By 1992, the band were arguably at the apex of their popularity, and nothing appeared to be able to stand in the way of their meteoric rise. Selling out stadium tours and releasing platinum-selling albums, the sky appeared to be the limit for INXS at this time, but a tragic incident where Hutchence was attacked in the streets of Copenhagen sparked a dramatic shift in his typically personable attitude towards others.

After being deliberately knocked off his bicycle and left bleeding in the middle of the road, he awoke in hospital a different man, according to his bandmates. Bassist Garry Gary Beers explained in a 2014 interview that “when Michael hit his head, he came back a different person, and I’m sure doctors were prescribing all sorts of weird and wonderful concoctions,” adding that “he was a dick, and it wasn’t him.”

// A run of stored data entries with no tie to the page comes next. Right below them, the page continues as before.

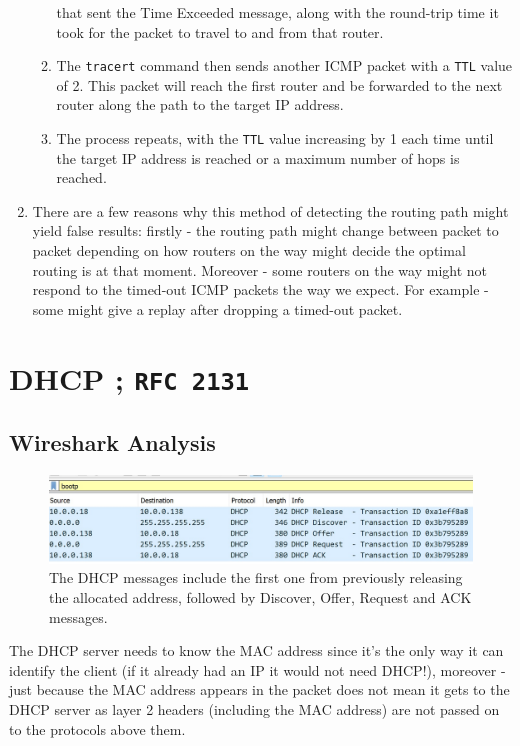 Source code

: \begin{enumerate}[label=\alph*.]
\begin{enumerate}[label=\arabic*.]
		 that sent the Time Exceeded message, along with the round-trip time it took for the packet to travel to and from that router.
		\item The \texttt{tracert} command then sends another ICMP packet with a
		\texttt{TTL} value of 2. This packet will reach the first router and be forwarded to the next router along the path to the target IP address.
		\item The process repeats, with the \texttt{TTL} value increasing by 1 each
		 time until the target IP address is reached or a maximum number of hops is reached.
	\end{enumerate}
	\item There are a few reasons why this method of detecting the routing path might yield
	false results: firstly - the routing path might change between packet to packet
	depending on how routers on the way might decide the optimal routing is at that moment.
	Moreover - some routers on the way might not respond to the timed-out ICMP packets the way we expect.
	For example - some might give a replay after dropping a timed-out packet.
\end{enumerate}

\section{DHCP ; \texttt{RFC 2131}}
\subsection{Wireshark Analysis}
\begin{figure}
	\includegraphics[width=1.2 \textwidth]{Resources/dhcp_ws.jpeg}
	\caption{The DHCP messages include the first one from previously releasing
	the allocated address, followed by Discover, Offer, Request and ACK messages.}
\end{figure}
The DHCP server needs to know the MAC address since it's
the only way it can identify the client (if it already had an IP
it would not need DHCP!), moreover - just because the
MAC address appears in the packet does not mean it gets to the DHCP server
as layer 2 headers (including the MAC address) are not passed on to
the protocols above them.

Even after spending two weeks recovering in hospital, his aggression didn’t show any signs of easing up, and during the rehearsals for the next album in October 1992, he began to act even more out of sorts. Despite starting rehearsals at Hutchence’s home in Southern France, his bandmates became concerned that his new erratic behaviour would affect the sessions, and they quickly decided to decamp to Capri to be in more isolation.

However, stories of Hutchence smashing furniture and becoming increasingly violent only increased as the solitude of their location made the singer even more irascible than before. According to guitarist Tim Farriss, there were a few occasions when things became even scarier for the members of the band, and they began to genuinely fear for both their and Hutchence’s safety. “Things got worse,” he said of spending time in Capri. “Michael was really out of himself.”

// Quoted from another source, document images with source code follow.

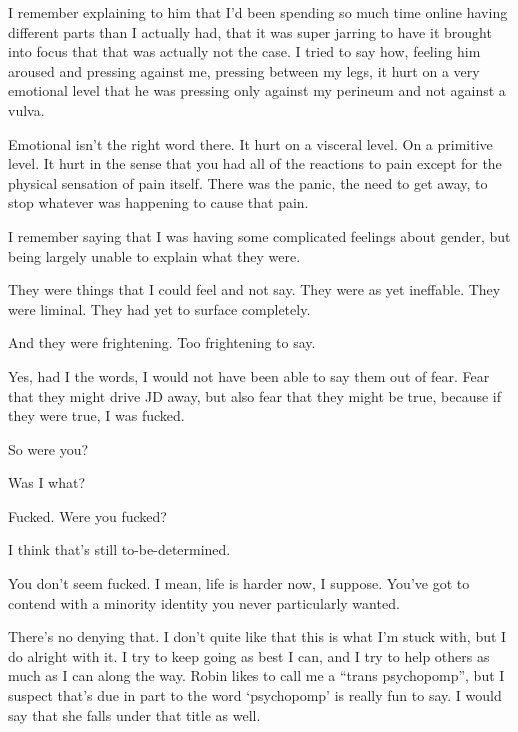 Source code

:\begin{paracol}{2}
\begin{leftcolumn}
I remember explaining to him that I'd been spending so much time online having different parts than I actually had, that it was super jarring to have it brought into focus that that was actually not the case. I tried to say how, feeling him aroused and pressing against me, pressing between my legs, it hurt on a very emotional level that he was pressing only against my perineum and not against a vulva.

\begin{ally}
Emotional isn't the right word there. It hurt on a visceral level. On a primitive level. It hurt in the sense that you had all of the reactions to pain except for the physical sensation of pain itself. There was the panic, the need to get away, to stop whatever was happening to cause that pain.
\end{ally}
I remember saying that I was having some complicated feelings about gender, but being largely unable to explain what they were.

They were things that I could feel and not say. They were as yet ineffable. They were liminal. They had yet to surface completely.

\begin{ally}
And they were frightening. Too frightening to say.
\end{ally}
Yes, had I the words, I would not have been able to say them out of fear. Fear that they might drive JD away, but also fear that they might be true, because if they were true, I was fucked.
\newpage

\begin{ally}
So were you?
\end{ally}
Was I what?

\begin{ally}
Fucked. Were you fucked?
\end{ally}
I think that's still to-be-determined.

\begin{ally}
You don't seem fucked. I mean, life is harder now, I suppose. You've got to contend with a minority identity you never particularly wanted.
\end{ally}
There's no denying that. I don't quite like that this is what I'm stuck with, but I do alright with it. I try to keep going as best I can, and I try to help others as much as I can along the way. Robin likes to call me a ``trans psychopomp'', but I suspect that's due in part to the word `psychopomp' is really fun to say. I would say that she falls under that title as well.


\end{leftcolumn}
\end{paracol}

In one instance, Hutchence became so irate with his bandmates that he threatened to stab Beers with a knife, and in another, he thrust his microphone through the strings of Andrew Farriss’ acoustic guitar in a fit of rage. Guitarist Kirk Pengilly echoed the sentiments of his bandmates, stating that “Michael had very violent moments” and that “he threw his microphone stand around inside the studio, and he threw violent tantrums all the time.”

After they took a break for Christmas, things appeared to return to how they were previously for Hutchence, but it did, in turn, spell the start of the band’s commercial downfall. The album that they had been rehearsing for, Full Moon, Dirty Hearts, was the least successful release they had had in over a decade, and they would only record one further album with Hutchence before he passed away in 1997. His story is undoubtedly a tragic one and unfortunate to have happened to someone at such a pivotal moment in their career.